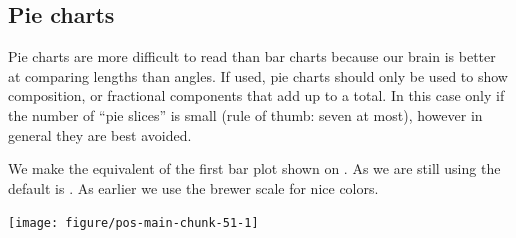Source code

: \documentclass[krantz2]{krantz}\usepackage{knitr}%
\begin{document}
\subsection{Pie charts}

\begin{warningbox}
Pie charts are more difficult to read than bar charts because our brain is better at comparing lengths than angles. If used, pie charts should only be used to show composition, or fractional components that add up to a total. In this case only if the number of “pie slices” is small (rule of thumb: seven at most), however in general they are best avoided.
\end{warningbox}

We make the equivalent of the first bar plot shown on \pageref{example:plot:barplot}. As we are still using  the default is . As earlier we use the brewer scale for nice colors.

\begin{knitrout}\footnotesize
{}\color{fgcolor}\begin{kframe}
\begin{alltt}
\hlstd{(}  \hlstd{(} \hlstd{=} \hlstd{(}\hlstd{),}  \hlstd{=}  \hlopt{+}
  \hlstd{(} \hlstd{=} \hlstd{,}  \hlstd{=} \hlstd{)} \hlopt{+}
  \hlstd{(} \hlstd{=} \hlstd{)} \hlopt{+}
  \hlstd{()} \hlopt{+}
  \hlstd{(} \hlstd{=} \hlstd{)} \hlopt{+}
  \hlstd{(} \hlstd{=} \hlstd{,}  \hlstd{=} \hlstd{)}
\end{alltt}
\end{kframe}

{\centering \texttt{[image: figure/pos-main-chunk-51-1]} 

}



\end{knitrout}
\end{document}
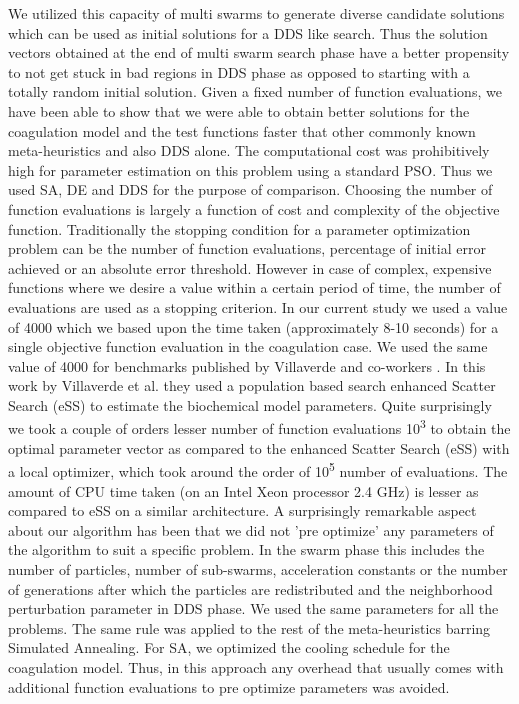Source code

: \documentclass[12pt]{article}
\begin{document}
We utilized this capacity of multi swarms to generate diverse candidate solutions which can be used as initial solutions for a DDS like search. Thus the solution vectors obtained at the end of multi swarm search phase have a better propensity to not get stuck in bad regions in DDS phase as opposed to starting with a totally random initial solution. Given a fixed number of function evaluations, we have been able to show that we were able to obtain better solutions for the coagulation model and the test functions faster that other commonly known meta-heuristics and also DDS alone. The computational cost was prohibitively high for parameter estimation on this problem using a standard PSO. Thus we used SA, DE and DDS for the purpose of comparison. Choosing the number of function evaluations is largely a function of cost and complexity of the objective function. Traditionally the stopping condition for a parameter optimization problem can be the number of function evaluations, percentage of initial error achieved or an absolute error threshold. However in case of complex, expensive functions where we desire a value within a certain period of time, the number of evaluations are used as a stopping criterion. In our current study we used a value of 4000 which we based upon the time taken (approximately 8-10 seconds) for a single objective function evaluation in the coagulation case. We used the same value of 4000 for benchmarks published by Villaverde and co-workers \cite{villaverde2015biopredyn}. In this work by Villaverde et al. they used a population based search enhanced Scatter Search (eSS) to estimate the biochemical model parameters. Quite surprisingly we took a couple of orders lesser number of function evaluations 10\textsuperscript{3} to obtain the optimal parameter vector as compared to the enhanced Scatter Search (eSS) with a local optimizer, which took around the order of 10\textsuperscript{5} number of evaluations.  The amount of CPU time taken (on an Intel Xeon processor 2.4 GHz) is lesser as compared to eSS on a similar architecture.
A surprisingly remarkable aspect about our algorithm has been that we did not 'pre optimize' any parameters of the algorithm to suit a specific problem. In the swarm phase this includes the number of particles, number of sub-swarms, acceleration constants or the number of generations after which the particles are redistributed and the neighborhood perturbation parameter in DDS phase. We used the same parameters for all the problems. The same rule was applied to the rest of the meta-heuristics barring Simulated Annealing. For SA, we optimized the cooling schedule for the coagulation model. Thus, in this approach any overhead that usually comes with additional function evaluations to pre optimize parameters was avoided.
\end{document}
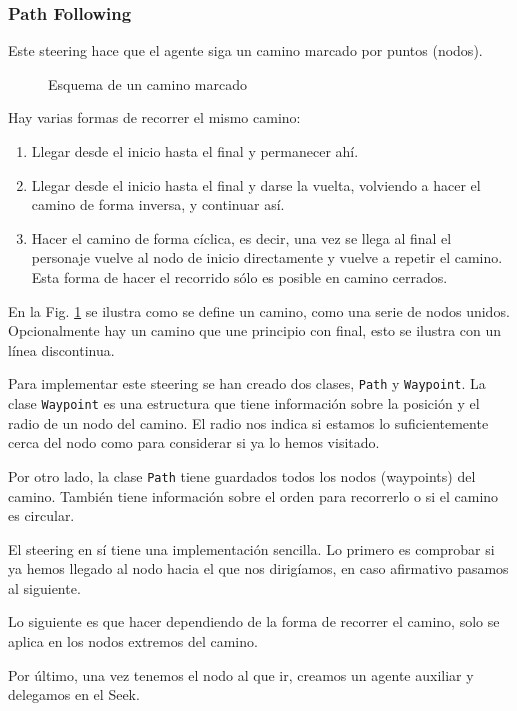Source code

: \subsubsection{Path Following}

Este steering hace que el agente siga un camino marcado por puntos (nodos).

\begin{figure}[H]
    \centering
    \resizebox{0.25\textwidth}{!}{
        
    }
    \caption{Esquema de un camino marcado}
    \label{fig:pathFollowing}
\end{figure}

Hay varias formas de recorrer el mismo camino:
\begin{enumerate}
    \item Llegar desde el inicio hasta el final y permanecer ahí.
    \item Llegar desde el inicio hasta el final y darse la vuelta, volviendo a hacer el camino de forma inversa, y continuar así.
    \item Hacer el camino de forma cíclica, es decir, una vez se llega al final el personaje vuelve al nodo de inicio directamente y vuelve a repetir el camino. Esta forma de hacer el recorrido sólo es posible en camino cerrados.
\end{enumerate}

En la Fig. \ref{fig:pathFollowing} se ilustra como se define un camino, como una serie de nodos unidos. Opcionalmente hay un camino que une principio con final, esto se ilustra con un línea discontinua.

Para implementar este steering se han creado dos clases, \texttt{Path} y \texttt{Waypoint}. La clase \texttt{Waypoint} es una estructura que tiene información sobre la posición y el radio de un nodo del camino. El radio nos indica si estamos lo suficientemente cerca del nodo como para considerar si ya lo hemos visitado.

Por otro lado, la clase \texttt{Path} tiene guardados todos los nodos (waypoints) del camino. También tiene información sobre el orden para recorrerlo o si el camino es circular.

El steering en sí tiene una implementación sencilla. Lo primero es comprobar si ya hemos llegado al nodo hacia el que nos dirigíamos, en caso afirmativo pasamos al siguiente.



Lo siguiente es que hacer dependiendo de la forma de recorrer el camino, solo se aplica en los nodos extremos del camino.



Por último, una vez tenemos el nodo al que ir, creamos un agente auxiliar y delegamos en el Seek.




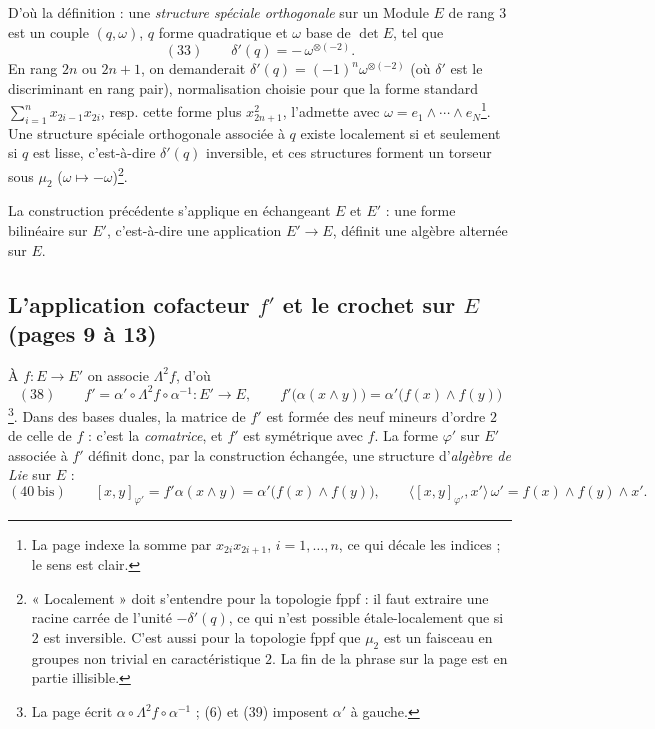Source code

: \documentclass[11pt,a4paper]{article}
\begin{document}
D'où la définition : une \emph{structure spéciale orthogonale} sur un Module $E$
de rang $3$ est un couple $(q, \omega)$, $q$ forme quadratique et $\omega$ base de
$\det E$, tel que
\[
  (33) \qquad \delta'(q) = -\,\omega^{\otimes(-2)} .
\]
En rang $2n$ ou $2n + 1$, on demanderait $\delta'(q) = (-1)^n \omega^{\otimes(-2)}$
(où $\delta'$ est le discriminant en rang pair), normalisation choisie pour que la
forme standard $\sum_{i=1}^{n} x_{2i-1}x_{2i}$, resp. cette forme plus
$x_{2n+1}^2$, l'admette avec $\omega = e_1 \wedge \cdots \wedge e_N$\footnote{La page
indexe la somme par $x_{2i}x_{2i+1}$, $i = 1, \ldots, n$, ce qui décale les indices ;
le sens est clair.}. Une structure spéciale orthogonale associée à $q$ existe
localement si et seulement si $q$ est lisse, c'est-à-dire $\delta'(q)$ inversible,
et ces structures forment un torseur sous $\mu_2$ ($\omega \mapsto -\omega$)\footnote{
« Localement » doit s'entendre pour la topologie fppf : il faut extraire une
racine carrée de l'unité $-\delta'(q)$, ce qui n'est possible étale-localement
que si $2$ est inversible. C'est aussi pour la topologie fppf que $\mu_2$ est
un faisceau en groupes non trivial en caractéristique $2$. La fin de la phrase
sur la page est en partie illisible.}.

La construction précédente s'applique en échangeant $E$ et $E'$ : une forme
bilinéaire sur $E'$, c'est-à-dire une application $E' \to E$, définit une algèbre
alternée sur $E$.

\subsection*{L'application cofacteur $f'$ et le crochet sur $E$ (pages 9 à 13)}

À $f : E \to E'$ on associe $\Lambda^2 f$, d'où
\[
  (38) \qquad f' = \alpha' \circ \Lambda^2 f \circ \alpha^{-1} : E' \longrightarrow E ,
  \qquad f'\bigl(\alpha(x \wedge y)\bigr) = \alpha'\bigl(f(x) \wedge f(y)\bigr)
\]
\footnote{La page écrit $\alpha \circ \Lambda^2 f \circ \alpha^{-1}$ ; (6) et (39) imposent
$\alpha'$ à gauche.}. Dans des bases duales, la matrice de $f'$ est formée des
neuf mineurs d'ordre $2$ de celle de $f$ : c'est la \emph{comatrice}, et $f'$ est
symétrique avec $f$. La forme $\varphi'$ sur $E'$ associée à $f'$ définit donc,
par la construction échangée, une structure d'\emph{algèbre de Lie} sur $E$ :
\[
  (40\ \text{bis}) \qquad [x, y]_{\varphi'} = f'\alpha(x \wedge y) = \alpha'\bigl(f(x) \wedge f(y)\bigr),
  \qquad \bigl\langle [x, y]_{\varphi'}, x' \bigr\rangle\, \omega' = f(x) \wedge f(y) \wedge x' .
\]
\end{document}
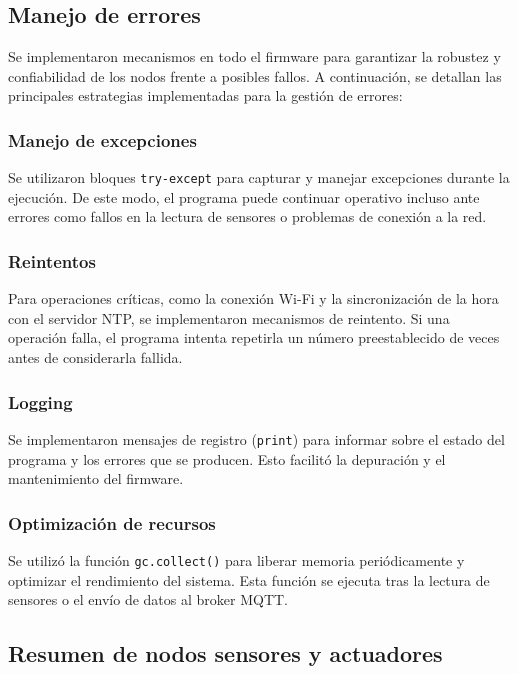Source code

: \subsection{Manejo de errores}

Se implementaron mecanismos en todo el firmware para garantizar la robustez y
confiabilidad de los nodos frente a posibles fallos. A continuación, se
detallan las principales estrategias implementadas para la gestión de errores:

\subsubsection{Manejo de excepciones}

Se utilizaron bloques \texttt{try-except} para capturar y manejar excepciones
durante la ejecución. De este modo, el programa puede continuar operativo
incluso ante errores como fallos en la lectura de sensores o problemas de
conexión a la red.

\subsubsection{Reintentos}

Para operaciones críticas, como la conexión Wi-Fi y la sincronización de la
hora con el servidor NTP, se implementaron mecanismos de reintento. Si una
operación falla, el programa intenta repetirla un número preestablecido de
veces antes de considerarla fallida.

\subsubsection{Logging}

Se implementaron mensajes de registro (\texttt{print}) para informar sobre el
estado del programa y los errores que se producen. Esto facilitó la depuración
y el mantenimiento del firmware.

\subsubsection{Optimización de recursos}

Se utilizó la función \texttt{gc.collect()} para liberar memoria periódicamente
y optimizar el rendimiento del sistema. Esta función se ejecuta tras la lectura
de sensores o el envío de datos al broker MQTT.

\subsection{Resumen de nodos sensores y actuadores}

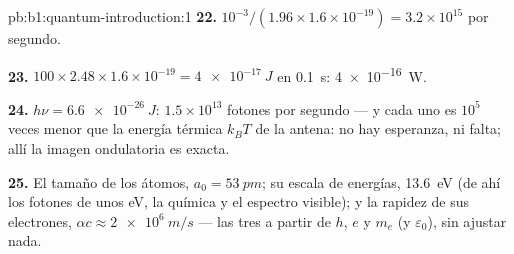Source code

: \begin{solution}{pb:b1:quantum-introduction:1}
\textbf{22.} $10^{-3}/(1.96 \times 1.6 \times 10^{-19}) = 3.2 \times 10^{15}$ por segundo.

\textbf{23.} $100 \times 2.48 \times 1.6 \times 10^{-19} = \qty{4e-17}{J}$ en \qty{0.1}{s}:
\qty{4e-16}{W}.

\textbf{24.} $h\nu = \qty{6.6e-26}{J}$: $1.5 \times 10^{13}$ fotones por segundo ---
y cada uno es $10^5$ veces menor que la energía térmica $k_BT$ de la
antena: no hay esperanza, ni falta; allí la imagen ondulatoria es exacta.

\textbf{25.} El tamaño de los átomos, $a_0 = \qty{53}{pm}$; su escala de
energías, \qty{13.6}{eV} (de ahí los fotones de unos eV, la química y el
espectro visible); y la rapidez de sus electrones, $\alpha c \approx \qty{2e6}{m/s}$ --- las tres
a partir de $h$, $e$ y $m_e$ (y $\varepsilon_0$), sin ajustar nada.
\end{solution}

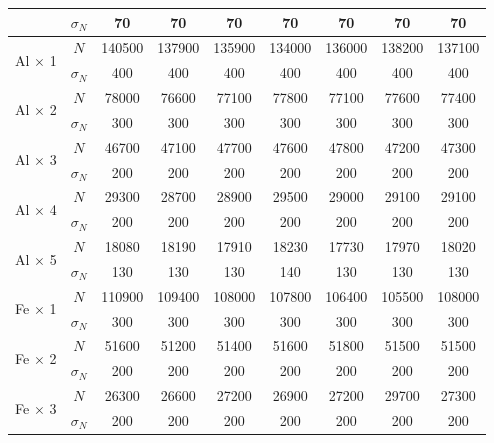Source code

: \documentclass[a4paper,12pt]{article}
\begin{document}
\begin{table}[h!]
\begin{tabular}{|c|c|c|c|c|c|c|c|c|}
                               & $\sigma_N$ & 70     & 70     & 70     & 70     & 70     & 70     & 70     \\ \hline
\multirow{2}{*}{Al $\times$ 1} & $N$        & 140500 & 137900 & 135900 & 134000 & 136000 & 138200 & 137100 \\ \cline{2-9} 
                               & $\sigma_N$ & 400    & 400    & 400    & 400    & 400    & 400    & 400    \\ \hline
\multirow{2}{*}{Al $\times$ 2} & $N$        & 78000  & 76600  & 77100  & 77800  & 77100  & 77600  & 77400  \\ \cline{2-9} 
                               & $\sigma_N$ & 300    & 300    & 300    & 300    & 300    & 300    & 300    \\ \hline
\multirow{2}{*}{Al $\times$ 3} & $N$        & 46700  & 47100  & 47700  & 47600  & 47800  & 47200  & 47300  \\ \cline{2-9} 
                               & $\sigma_N$ & 200    & 200    & 200    & 200    & 200    & 200    & 200    \\ \hline
\multirow{2}{*}{Al $\times$ 4} & $N$        & 29300  & 28700  & 28900  & 29500  & 29000  & 29100  & 29100  \\ \cline{2-9} 
                               & $\sigma_N$ & 200    & 200    & 200    & 200    & 200    & 200    & 200    \\ \hline
\multirow{2}{*}{Al $\times$ 5} & $N$        & 18080  & 18190  & 17910  & 18230  & 17730  & 17970  & 18020  \\ \cline{2-9} 
                               & $\sigma_N$ & 130    & 130    & 130    & 140    & 130    & 130    & 130    \\ \hline
\multirow{2}{*}{Fe $\times$ 1} & $N$        & 110900 & 109400 & 108000 & 107800 & 106400 & 105500 & 108000 \\ \cline{2-9} 
                               & $\sigma_N$ & 300    & 300    & 300    & 300    & 300    & 300    & 300    \\ \hline
\multirow{2}{*}{Fe $\times$ 2} & $N$        & 51600  & 51200  & 51400  & 51600  & 51800  & 51500  & 51500  \\ \cline{2-9} 
                               & $\sigma_N$ & 200    & 200    & 200    & 200    & 200    & 200    & 200    \\ \hline
\multirow{2}{*}{Fe $\times$ 3} & $N$        & 26300  & 26600  & 27200  & 26900  & 27200  & 29700  & 27300  \\ \cline{2-9} 
                               & $\sigma_N$ & 200    & 200    & 200    & 200    & 200    & 200    & 200    \\ \hline

\end{tabular}
\end{table}
\end{document}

--

> _What you will do_
Reprint exactly the lines above that start at the one with "D'où la définition" and end at the one with "cette forme plus", keeping both and adding none.

> _Exercise response_
D'où la définition : une \emph{structure spéciale orthogonale} sur un Module $E$
de rang $3$ est un couple $(q, \omega)$, $q$ forme quadratique et $\omega$ base de
$\det E$, tel que
\[
  (33) \qquad \delta'(q) = -\,\omega^{\otimes(-2)} .
\]
En rang $2n$ ou $2n + 1$, on demanderait $\delta'(q) = (-1)^n \omega^{\otimes(-2)}$
(où $\delta'$ est le discriminant en rang pair), normalisation choisie pour que la
forme standard $\sum_{i=1}^{n} x_{2i-1}x_{2i}$, resp. cette forme plus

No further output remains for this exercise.